# 1968 Hideaway Cover Hitting Bumper



## young99 (Oct 4, 2010)

I was test fitting my hideaway covers and ran into a fitting issue. The right side cover seems to fit fine goes up and down. The left side comes in contact with the bumper when opening closing. I attached a pic of the cover coming in contact with the bumper.

Is there a way to adjust either the nose or light assembly fix this problem?


----------



## rvp986 (Sep 19, 2012)

I hate to be the bearer of bad news, but I had the same trouble with the endura bumper on my '69 GTO. If it isn't the Hideaway Headlight frame, it's the bumper. Luckily I have a buddy who has a frame straightener at his body shop. He and I spent an hour one summer day tweaking it to make it work, or get it close, anyway. All I can tell you is this. If it lays on a flat surface and doesn't teeter one direction or another, it getting close to being square with the world. Keep working with it and you'll eventually get it close. 

Personally, I've never seen one that fits the car or fenders 100% true and perfect. That's just the nature of the beast, but then that's my opinion, only. If I'm wrong, I'd like someone to show me one that's perfect.
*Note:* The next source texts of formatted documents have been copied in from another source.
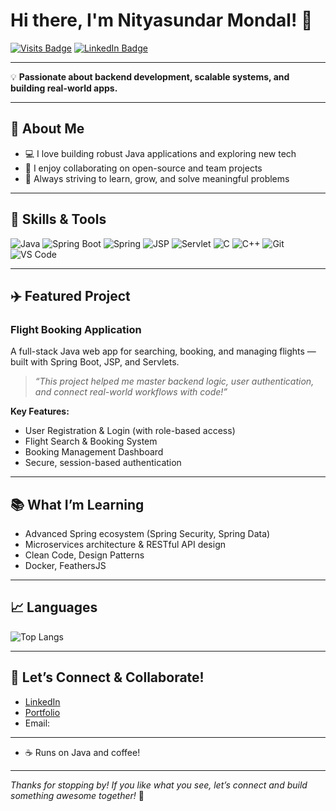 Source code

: # Hi there, I'm Nityasundar Mondal! 👋

[![Visits Badge](https://komarev.com/ghpvc/?username=nityasundar2743&color=blue)](https://github.com/nityasundar2743)
[![LinkedIn Badge](https://img.shields.io/badge/-LinkedIn-blue?logo=linkedin&logoColor=white)](#) <!-- Add your LinkedIn link here -->

---

💡 **Passionate about backend development, scalable systems, and building real-world apps.**

---

## 🚀 About Me

- 💻 I love building robust Java applications and exploring new tech
- 🤝 I enjoy collaborating on open-source and team projects
- 🎯 Always striving to learn, grow, and solve meaningful problems

---

## 💼 Skills & Tools

![Java](https://img.shields.io/badge/Java-ED8B00?style=flat&logo=java&logoColor=white)
![Spring Boot](https://img.shields.io/badge/Spring_Boot-6DB33F?style=flat&logo=spring-boot&logoColor=white)
![Spring](https://img.shields.io/badge/Spring-6DB33F?style=flat&logo=spring&logoColor=white)
![JSP](https://img.shields.io/badge/JSP-blue?style=flat)
![Servlet](https://img.shields.io/badge/Servlet-blue?style=flat)
![C](https://img.shields.io/badge/C-00599C?style=flat&logo=c&logoColor=white)
![C++](https://img.shields.io/badge/C++-00599C?style=flat&logo=c%2B%2B&logoColor=white)
![Git](https://img.shields.io/badge/Git-F05032?style=flat&logo=git&logoColor=white)
![VS Code](https://img.shields.io/badge/VS%20Code-007ACC?style=flat&logo=visual-studio-code&logoColor=white)

---

## ✈️ Featured Project

### Flight Booking Application
A full-stack Java web app for searching, booking, and managing flights — built with Spring Boot, JSP, and Servlets.

> _“This project helped me master backend logic, user authentication, and connect real-world workflows with code!”_

**Key Features:**
- User Registration & Login (with role-based access)
- Flight Search & Booking System
- Booking Management Dashboard
- Secure, session-based authentication

---

## 📚 What I’m Learning

- Advanced Spring ecosystem (Spring Security, Spring Data)
- Microservices architecture & RESTful API design
- Clean Code, Design Patterns
- Docker, FeathersJS

---

## 📈 Languages

![Top Langs](https://github-readme-stats.vercel.app/api/top-langs/?username=nityasundar2743&layout=compact&theme=radical)

---

## 🤝 Let’s Connect & Collaborate!

- [LinkedIn](#) <!-- Add your LinkedIn link -->
- [Portfolio](#) <!-- Add your site if you have one -->
- Email: <!-- Add your email if you want -->

---

- ☕ Runs on Java and coffee!

---

_Thanks for stopping by! If you like what you see, let’s connect and build something awesome together!_ 🚀
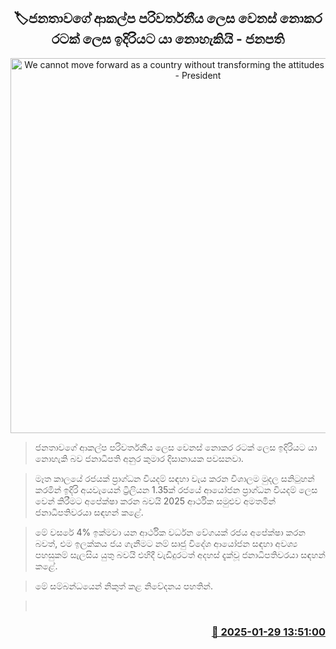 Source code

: <p align='center'><b><h2 align='center' title='We cannot move forward as a country without transforming the attitudes of the people - President'>🏷ජනතාවගේ ආකල්ප පරිවර්තනීය ලෙස වෙනස් නොකර රටක් ලෙස ඉදිරියට යා නොහැකියි - ජනපති</h2></b></p>
<p align='center'><img src='https://helakuru.sgp1.cdn.digitaloceanspaces.com/esana/images/lib/anura-president-bussness.jpg' width='600' alt='We cannot move forward as a country without transforming the attitudes of the people - President'></p>

> ජනතාවගේ ආකල්ප පරිවර්තනීය ලෙස වෙනස් නොකර රටක් ලෙස ඉදිරියට යා නොහැකි බව ජනාධිපති අනුර කුමාර දිසානායක පවසනවා.

> මෑත කාලයේ රජයක් ප්‍රාග්ධන වියදම් සඳහා වැය කරන විශාලම මුදල සනිටුහන් කරමින් ඉදිරි අයවැයෙන් ට්‍රිලියන 1.35ක් රජයේ ආයෝජන ප්‍රාග්ධන වියදම් ලෙස වෙන් කිරීමට අපේක්ෂා කරන බවයි 2025 ආර්ථික සමුළුව අමතමින් ජනාධිපතිවරයා සඳහන් කළේ.

> මේ වසරේ 4% ඉක්මවා යන ආර්ථික වර්ධන වේගයක් රජය අපේක්ෂා කරන බවත්, එම ඉලක්කය ජය ගැනීමට නම් සෘජු විදේශ ආයෝජන සඳහා අවශ්‍ය පහසුකම් සැලසිය යුතු බවයි එහිදී වැඩිදුරටත් අදහස් දැක්වූ ජනාධිපතිවරයා සඳහන් කළේ.

> මේ සම්බන්ධයෙන් නිකුත් කළ නිවේදනය පහතින්.

>  



<h3 align='right'><a href='https://www.helakuru.lk/esana/p/106978/'>📅 2025-01-29 13:51:00</a></h3>

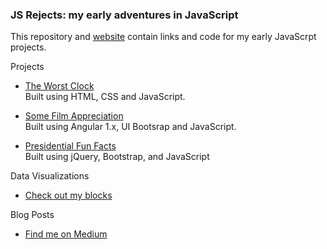 ### JS Rejects: my early adventures in JavaScript  

This repository and [website](https://sarafec.github.io/jsRejects/) contain links and code for my early JavaScrpt projects.  
  
Projects
* [The Worst Clock](https://sarafec.github.io/theWorstClock/)  
Built using HTML, CSS and JavaScript.
  
* [Some Film Appreciation](https://sarafec.github.io/saraWatchesMovies/)  
Built using Angular 1.x, UI Bootsrap and JavaScript.
  
* [Presidential Fun Facts](https://sarafec.github.io/presidentialFunFacts/)  
Built using jQuery, Bootstrap, and JavaScript
  
Data Visualizations
* [Check out my blocks](https://bl.ocks.org/sarafec)  
  
Blog Posts
* [Find me on Medium](https://medium.com/@sarafecadu/)   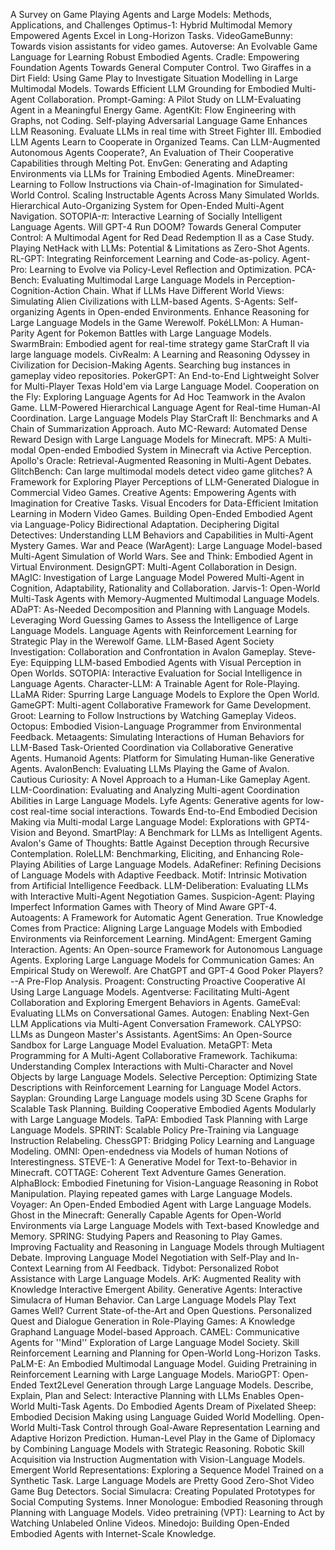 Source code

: A Survey on Game Playing Agents and Large Models: Methods, Applications, and Challenges
Optimus-1: Hybrid Multimodal Memory Empowered Agents Excel in Long-Horizon Tasks.
VideoGameBunny: Towards vision assistants for video games.
Autoverse: An Evolvable Game Language for Learning Robust Embodied Agents.
Cradle: Empowering Foundation Agents Towards General Computer Control.
Two Giraffes in a Dirt Field: Using Game Play to Investigate Situation Modelling in Large Multimodal Models.
Towards Efficient LLM Grounding for Embodied Multi-Agent Collaboration.
Prompt-Gaming: A Pilot Study on LLM-Evaluating Agent in a Meaningful Energy Game.
AgentKit: Flow Engineering with Graphs, not Coding.
Self-playing Adversarial Language Game Enhances LLM Reasoning.
Evaluate LLMs in real time with Street Fighter III.
Embodied LLM Agents Learn to Cooperate in Organized Teams.
Can LLM-Augmented Autonomous Agents Cooperate?, An Evaluation of Their Cooperative Capabilities through Melting Pot.
EnvGen: Generating and Adapting Environments via LLMs for Training Embodied Agents.
MineDreamer: Learning to Follow Instructions via Chain-of-Imagination for Simulated-World Control.
Scaling Instructable Agents Across Many Simulated Worlds.
Hierarchical Auto-Organizing System for Open-Ended Multi-Agent Navigation.
SOTOPIA-$\pi$: Interactive Learning of Socially Intelligent Language Agents.
Will GPT-4 Run DOOM?
Towards General Computer Control: A Multimodal Agent for Red Dead Redemption II as a Case Study.
Playing NetHack with LLMs: Potential & Limitations as Zero-Shot Agents.
RL-GPT: Integrating Reinforcement Learning and Code-as-policy.
Agent-Pro: Learning to Evolve via Policy-Level Reflection and Optimization.
PCA-Bench: Evaluating Multimodal Large Language Models in Perception-Cognition-Action Chain.
What if LLMs Have Different World Views: Simulating Alien Civilizations with LLM-based Agents.
S-Agents: Self-organizing Agents in Open-ended Environments.
Enhance Reasoning for Large Language Models in the Game Werewolf.
PokéLLMon: A Human-Parity Agent for Pokemon Battles with Large Language Models.
SwarmBrain: Embodied agent for real-time strategy game StarCraft II via large language models.
CivRealm: A Learning and Reasoning Odyssey in Civilization for Decision-Making Agents.
Searching bug instances in gameplay video repositories.
PokerGPT: An End-to-End Lightweight Solver for Multi-Player Texas Hold'em via Large Language Model.
Cooperation on the Fly: Exploring Language Agents for Ad Hoc Teamwork in the Avalon Game.
LLM-Powered Hierarchical Language Agent for Real-time Human-AI Coordination.
Large Language Models Play StarCraft II: Benchmarks and A Chain of Summarization Approach.
Auto MC-Reward: Automated Dense Reward Design with Large Language Models for Minecraft.
MP5: A Multi-modal Open-ended Embodied System in Minecraft via Active Perception.
Apollo's Oracle: Retrieval-Augmented Reasoning in Multi-Agent Debates.
GlitchBench: Can large multimodal models detect video game glitches?
A Framework for Exploring Player Perceptions of LLM-Generated Dialogue in Commercial Video Games.
Creative Agents: Empowering Agents with Imagination for Creative Tasks.
Visual Encoders for Data-Efficient Imitation Learning in Modern Video Games.
Building Open-Ended Embodied Agent via Language-Policy Bidirectional Adaptation.
Deciphering Digital Detectives: Understanding LLM Behaviors and Capabilities in Multi-Agent Mystery Games.
War and Peace (WarAgent): Large Language Model-based Multi-Agent Simulation of World Wars.
See and Think: Embodied Agent in Virtual Environment.
DesignGPT: Multi-Agent Collaboration in Design.
MAgIC: Investigation of Large Language Model Powered Multi-Agent in Cognition, Adaptability, Rationality and Collaboration.
Jarvis-1: Open-World Multi-Task Agents with Memory-Augmented Multimodal Language Models.
ADaPT: As-Needed Decomposition and Planning with Language Models.
Leveraging Word Guessing Games to Assess the Intelligence of Large Language Models.
Language Agents with Reinforcement Learning for Strategic Play in the Werewolf Game.
LLM-Based Agent Society Investigation: Collaboration and Confrontation in Avalon Gameplay.
Steve-Eye: Equipping LLM-based Embodied Agents with Visual Perception in Open Worlds.
SOTOPIA: Interactive Evaluation for Social Intelligence in Language Agents.
Character-LLM: A Trainable Agent for Role-Playing.
LLaMA Rider: Spurring Large Language Models to Explore the Open World.
GameGPT: Multi-agent Collaborative Framework for Game Development.
Groot: Learning to Follow Instructions by Watching Gameplay Videos.
Octopus: Embodied Vision-Language Programmer from Environmental Feedback.
Metaagents: Simulating Interactions of Human Behaviors for LLM-Based Task-Oriented Coordination via Collaborative Generative Agents.
Humanoid Agents: Platform for Simulating Human-like Generative Agents.
AvalonBench: Evaluating LLMs Playing the Game of Avalon.
Cautious Curiosity: A Novel Approach to a Human-Like Gameplay Agent.
LLM-Coordination: Evaluating and Analyzing Multi-agent Coordination Abilities in Large Language Models.
Lyfe Agents: Generative agents for low-cost real-time social interactions.
Towards End-to-End Embodied Decision Making via Multi-modal Large Language Model: Explorations with GPT4-Vision and Beyond.
SmartPlay: A Benchmark for LLMs as Intelligent Agents.
Avalon's Game of Thoughts: Battle Against Deception through Recursive Contemplation.
RoleLLM: Benchmarking, Eliciting, and Enhancing Role-Playing Abilities of Large Language Models.
AdaRefiner: Refining Decisions of Language Models with Adaptive Feedback.
Motif: Intrinsic Motivation from Artificial Intelligence Feedback.
LLM-Deliberation: Evaluating LLMs with Interactive Multi-Agent Negotiation Games.
Suspicion-Agent: Playing Imperfect Information Games with Theory of Mind Aware GPT-4.
Autoagents: A Framework for Automatic Agent Generation.
True Knowledge Comes from Practice: Aligning Large Language Models with Embodied Environments via Reinforcement Learning.
MindAgent: Emergent Gaming Interaction.
Agents: An Open-source Framework for Autonomous Language Agents.
Exploring Large Language Models for Communication Games: An Empirical Study on Werewolf.
Are ChatGPT and GPT-4 Good Poker Players?--A Pre-Flop Analysis.
Proagent: Constructing Proactive Cooperative AI Using Large Language Models.
Agentverse: Facilitating Multi-Agent Collaboration and Exploring Emergent Behaviors in Agents.
GameEval: Evaluating LLMs on Conversational Games.
Autogen: Enabling Next-Gen LLM Applications via Multi-Agent Conversation Framework.
CALYPSO: LLMs as Dungeon Master's Assistants.
AgentSims: An Open-Source Sandbox for Large Language Model Evaluation.
MetaGPT: Meta Programming for A Multi-Agent Collaborative Framework.
Tachikuma: Understanding Complex Interactions with Multi-Character and Novel Objects by large Language Models.
Selective Perception: Optimizing State Descriptions with Reinforcement Learning for Language Model Actors.
Sayplan: Grounding Large Language models using 3D Scene Graphs for Scalable Task Planning.
Building Cooperative Embodied Agents Modularly with Large Language Models.
TaPA: Embodied Task Planning with Large Language Models.
SPRINT: Scalable Policy Pre-Training via Language Instruction Relabeling.
ChessGPT: Bridging Policy Learning and Language Modeling.
OMNI: Open-endedness via Models of human Notions of Interestingness.
STEVE-1: A Generative Model for Text-to-Behavior in Minecraft.
COTTAGE: Coherent Text Adventure Games Generation.
AlphaBlock: Embodied Finetuning for Vision-Language Reasoning in Robot Manipulation.
Playing repeated games with Large Language Models.
Voyager: An Open-Ended Embodied Agent with Large Language Models.
Ghost in the Minecraft: Generally Capable Agents for Open-World Environments via Large Language Models with Text-based Knowledge and Memory.
SPRING: Studying Papers and Reasoning to Play Games.
Improving Factuality and Reasoning in Language Models through Multiagent Debate.
Improving Language Model Negotiation with Self-Play and In-Context Learning from AI Feedback.
Tidybot: Personalized Robot Assistance with Large Language Models.
ArK: Augmented Reality with Knowledge Interactive Emergent Ability.
Generative Agents: Interactive Simulacra of Human Behavior.
Can Large Language Models Play Text Games Well? Current State-of-the-Art and Open Questions.
Personalized Quest and Dialogue Generation in Role-Playing Games: A Knowledge Graphand Language Model-based Approach.
CAMEL: Communicative Agents for ''Mind'' Exploration of Large Language Model Society.
Skill Reinforcement Learning and Planning for Open-World Long-Horizon Tasks.
PaLM-E: An Embodied Multimodal Language Model.
Guiding Pretraining in Reinforcement Learning with Large Language Models.
MarioGPT: Open-Ended Text2Level Generation through Large Language Models.
Describe, Explain, Plan and Select: Interactive Planning with LLMs Enables Open-World Multi-Task Agents.
Do Embodied Agents Dream of Pixelated Sheep: Embodied Decision Making using Language Guided World Modelling.
Open-World Multi-Task Control through Goal-Aware Representation Learning and Adaptive Horizon Prediction.
Human-Level Play in the Game of Diplomacy by Combining Language Models with Strategic Reasoning.
Robotic Skill Acquisition via Instruction Augmentation with Vision-Language Models.
Emergent World Representations: Exploring a Sequence Model Trained on a Synthetic Task.
Large Language Models are Pretty Good Zero-Shot Video Game Bug Detectors.
Social Simulacra: Creating Populated Prototypes for Social Computing Systems.
Inner Monologue: Embodied Reasoning through Planning with Language Models.
Video pretraining (VPT): Learning to Act by Watching Unlabeled Online Videos.
Minedojo: Building Open-Ended Embodied Agents with Internet-Scale Knowledge. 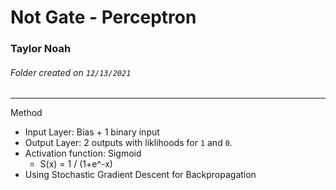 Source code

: # Not Gate - Perceptron
### Taylor Noah
###### Folder created on `12/13/2021`

---

Method  
- Input Layer: Bias + 1 binary input
- Output Layer: 2 outputs with liklihoods for `1` and `0`.
- Activation function: Sigmoid
  - S(x) = 1 / (1+e^-x)
- Using Stochastic Gradient Descent for Backpropagation
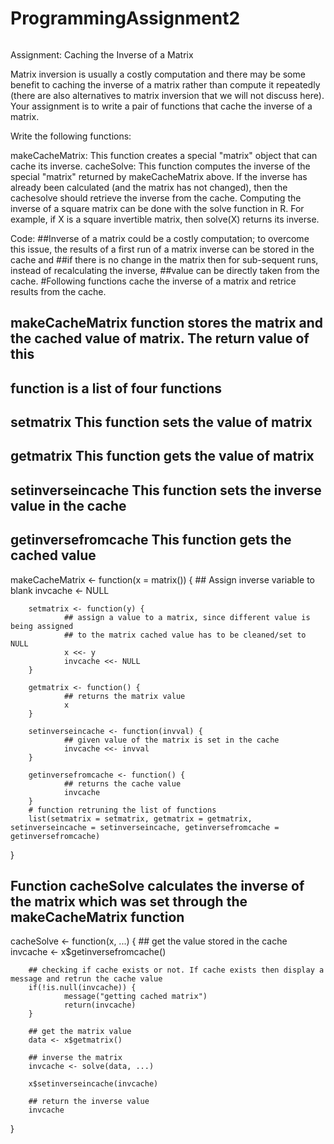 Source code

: # ProgrammingAssignment2
######
Assignment: Caching the Inverse of a Matrix

Matrix inversion is usually a costly computation and there may be some benefit to caching the inverse of a matrix rather than compute it repeatedly (there are also alternatives to matrix inversion that we will not discuss here). Your assignment is to write a pair of functions that cache the inverse of a matrix.

Write the following functions:

makeCacheMatrix: This function creates a special "matrix" object that can cache its inverse.
cacheSolve: This function computes the inverse of the special "matrix" returned by makeCacheMatrix above. If the inverse has already been calculated (and the matrix has not changed), then the cachesolve should retrieve the inverse from the cache.
Computing the inverse of a square matrix can be done with the solve function in R. For example, if X is a square invertible matrix, then solve(X) returns its inverse.

Code:
##Inverse of a matrix could be a costly computation; to overcome this issue, the results of a first run of a matrix inverse can be stored in the cache and
##if there is no change in the matrix then for sub-sequent runs, instead of recalculating the inverse, 
##value can be directly taken from the cache. 
#Following functions cache the inverse of a matrix and retrice results from the cache.

## makeCacheMatrix function stores the matrix and the cached value of matrix. The return value of this
## function is a list of four functions
## setmatrix    This function sets the value of matrix
## getmatrix    This function gets the value of matrix
## setinverseincache    This function sets the inverse value in the cache
## getinversefromcache  This function gets the cached value


makeCacheMatrix <- function(x = matrix()) {
        ## Assign inverse variable to blank
        invcache <- NULL
        
        setmatrix <- function(y) {
                ## assign a value to a matrix, since different value is being assigned
                ## to the matrix cached value has to be cleaned/set to NULL
                x <<- y
                invcache <<- NULL
        }
        
        getmatrix <- function() {
                ## returns the matrix value
                x
        }
        
        setinverseincache <- function(invval) {
                ## given value of the matrix is set in the cache
                invcache <<- invval
        }
        
        getinversefromcache <- function() {
                ## returns the cache value
                invcache
        }
        # function retruning the list of functions
        list(setmatrix = setmatrix, getmatrix = getmatrix, setinverseincache = setinverseincache, getinversefromcache = getinversefromcache)
}




## Function cacheSolve calculates the inverse of the matrix which was set through the makeCacheMatrix function

cacheSolve <- function(x, ...) {
        ## get the value stored in the cache
        invcache <- x$getinversefromcache()
        
        ## checking if cache exists or not. If cache exists then display a message and retrun the cache value
        if(!is.null(invcache)) {
                message("getting cached matrix")
                return(invcache)
        }
        
        ## get the matrix value
        data <- x$getmatrix()
        
        ## inverse the matrix
        invcache <- solve(data, ...)
        
        x$setinverseincache(invcache)
        
        ## return the inverse value
        invcache        
}
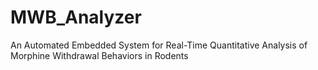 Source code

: # MWB_Analyzer
An Automated Embedded System for  Real-Time Quantitative Analysis of Morphine Withdrawal  Behaviors in Rodents
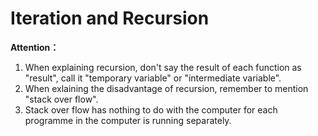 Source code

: # Iteration and Recursion

**Attention：**
1. When explaining recursion, don't say the result of each function as "result", call it "temporary variable" or "intermediate variable".
2. When exlaining the disadvantage of recursion, remember to mention "stack over flow".
3. Stack over flow has nothing to do with the computer for each programme in the computer is running separately.

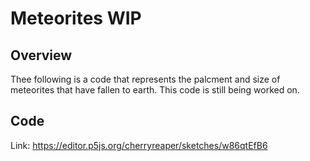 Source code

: # Meteorites WIP

## Overview
Thee following is a code that represents the palcment and size of meteorites that have fallen to earth. This code is still being worked on.

## Code
Link: https://editor.p5js.org/cherryreaper/sketches/w86qtEfB6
Good Luck. Keep working with it and you'll get there... or closer than you are now. At least I'm not the Lone Ranger on this one.


----------



## young99 (Oct 4, 2010)

Thank you for the update. I will work on taking the nose off of the car and check the squareness.

I'm at work now and cant look at it until i get home. 

I know the nose is held by 4 large bolts under the hood. Can the nose be taken off with leaving the hideaway system in the car?


----------



## jmt455 (Mar 26, 2012)

Headlights are bolted to the bumper.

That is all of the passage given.